1665 : début de la colonisation véritable par Etienne Régnault et un groupe de 20 colons. Création de Sainte-Suzanne.
1669 : création de Saint-Denis.
1669 : introduction de la culture du café.
1735 : Mahé de La Bourdonnais devient gouverneur général des Mascareignes et Saint-Denis la capitale de l’île Bourbon à la place de Saint-Paul.
1767 : le pouvoir royal remplace celui de la Compagnie des Indes, Pierre Poivre est nommé intendant général des Mascareignes.
1770-1810 : grande époque du café Bourbon.
1793 : l’île prend pour la première fois le nom de Réunion sous la Convention.

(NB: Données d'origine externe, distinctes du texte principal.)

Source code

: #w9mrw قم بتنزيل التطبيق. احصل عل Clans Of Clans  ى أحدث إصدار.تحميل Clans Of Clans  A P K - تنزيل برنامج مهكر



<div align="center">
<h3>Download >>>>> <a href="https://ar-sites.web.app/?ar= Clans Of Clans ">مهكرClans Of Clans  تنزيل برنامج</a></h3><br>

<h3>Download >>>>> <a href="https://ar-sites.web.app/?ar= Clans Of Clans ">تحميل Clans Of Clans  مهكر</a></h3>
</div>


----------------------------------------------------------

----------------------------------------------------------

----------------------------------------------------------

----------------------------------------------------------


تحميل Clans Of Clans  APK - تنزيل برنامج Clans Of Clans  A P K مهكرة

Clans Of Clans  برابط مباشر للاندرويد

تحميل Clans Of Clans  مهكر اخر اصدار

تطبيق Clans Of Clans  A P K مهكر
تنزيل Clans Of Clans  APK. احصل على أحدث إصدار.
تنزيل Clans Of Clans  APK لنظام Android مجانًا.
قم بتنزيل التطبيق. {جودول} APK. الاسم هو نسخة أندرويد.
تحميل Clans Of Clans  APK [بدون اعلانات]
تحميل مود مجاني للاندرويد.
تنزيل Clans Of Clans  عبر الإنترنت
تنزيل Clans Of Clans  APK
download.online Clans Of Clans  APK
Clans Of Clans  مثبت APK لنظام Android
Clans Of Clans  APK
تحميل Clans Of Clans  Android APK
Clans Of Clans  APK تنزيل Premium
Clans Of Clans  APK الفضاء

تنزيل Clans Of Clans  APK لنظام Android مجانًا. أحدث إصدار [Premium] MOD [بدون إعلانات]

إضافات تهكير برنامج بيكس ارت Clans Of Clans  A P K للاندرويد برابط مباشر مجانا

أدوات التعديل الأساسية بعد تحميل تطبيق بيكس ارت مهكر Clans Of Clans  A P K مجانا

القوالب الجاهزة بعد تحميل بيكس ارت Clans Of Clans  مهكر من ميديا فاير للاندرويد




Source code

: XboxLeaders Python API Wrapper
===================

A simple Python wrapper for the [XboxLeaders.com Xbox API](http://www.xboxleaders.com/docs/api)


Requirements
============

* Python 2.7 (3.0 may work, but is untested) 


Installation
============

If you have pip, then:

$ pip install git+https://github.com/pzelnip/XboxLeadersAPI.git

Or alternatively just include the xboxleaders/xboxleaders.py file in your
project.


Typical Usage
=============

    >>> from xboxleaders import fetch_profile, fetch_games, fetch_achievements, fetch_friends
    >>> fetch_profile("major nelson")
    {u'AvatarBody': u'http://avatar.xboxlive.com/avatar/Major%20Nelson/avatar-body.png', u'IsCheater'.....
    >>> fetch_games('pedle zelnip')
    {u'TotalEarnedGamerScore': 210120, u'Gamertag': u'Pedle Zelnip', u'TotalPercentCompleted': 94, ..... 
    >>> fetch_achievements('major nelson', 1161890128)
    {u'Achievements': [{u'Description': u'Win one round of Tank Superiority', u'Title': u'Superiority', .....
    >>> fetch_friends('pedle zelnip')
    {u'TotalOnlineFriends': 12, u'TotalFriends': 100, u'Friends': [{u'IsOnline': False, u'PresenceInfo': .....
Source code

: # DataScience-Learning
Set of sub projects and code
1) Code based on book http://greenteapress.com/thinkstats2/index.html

1794 : première loi sur l’abolition de l’esclavage sans réelle application. Apparition de la canne à sucre qui remplace peu à peu le café.
1810 : la Réunion tombe aux mains des Anglais.
1815 : l’île est rendue au roi de France et reprend le nom de Bourbon. Séparation définitive avec l’île de France qui prend définitivement le nom d’île Maurice.
1819 : introduction de la vanille.
1841 : découverte du procédé de fécondation artificielle de la vanille par Edmond Albius.
1848 : abolition définitive de l’esclavage ; l’île reprend le nom de la Réunion.
186 : crise sucrière.
1887 : création de la ville du Port.
1918 : mort de Roland Garros dans le ciel de France.
1929 : première liaison aérienne avec la France.
1946 : l’île de la Réunion devient département français d’outre-mer.
1958 : création du PCR (Parti communiste réunionnais) par Raymond Vergès.
1975 : remplacement du franc CFA par le franc français.
1982 : la Réunion devient une région française.
1991 : émeutes du Chaudron.
1996 : alignement du Smic sur celui de la métropole.
2002 : passage à l’euro.
2005 : épidémie de chikungunya. Un Réunionnais sur trois est touché.
2007 : création du parc national de La Réunion (le 9e de France).
2009 : ouverture de route des Tamarins, une magnifique et coûteuse route express reliant Saint-Paul à l’Etang Salé.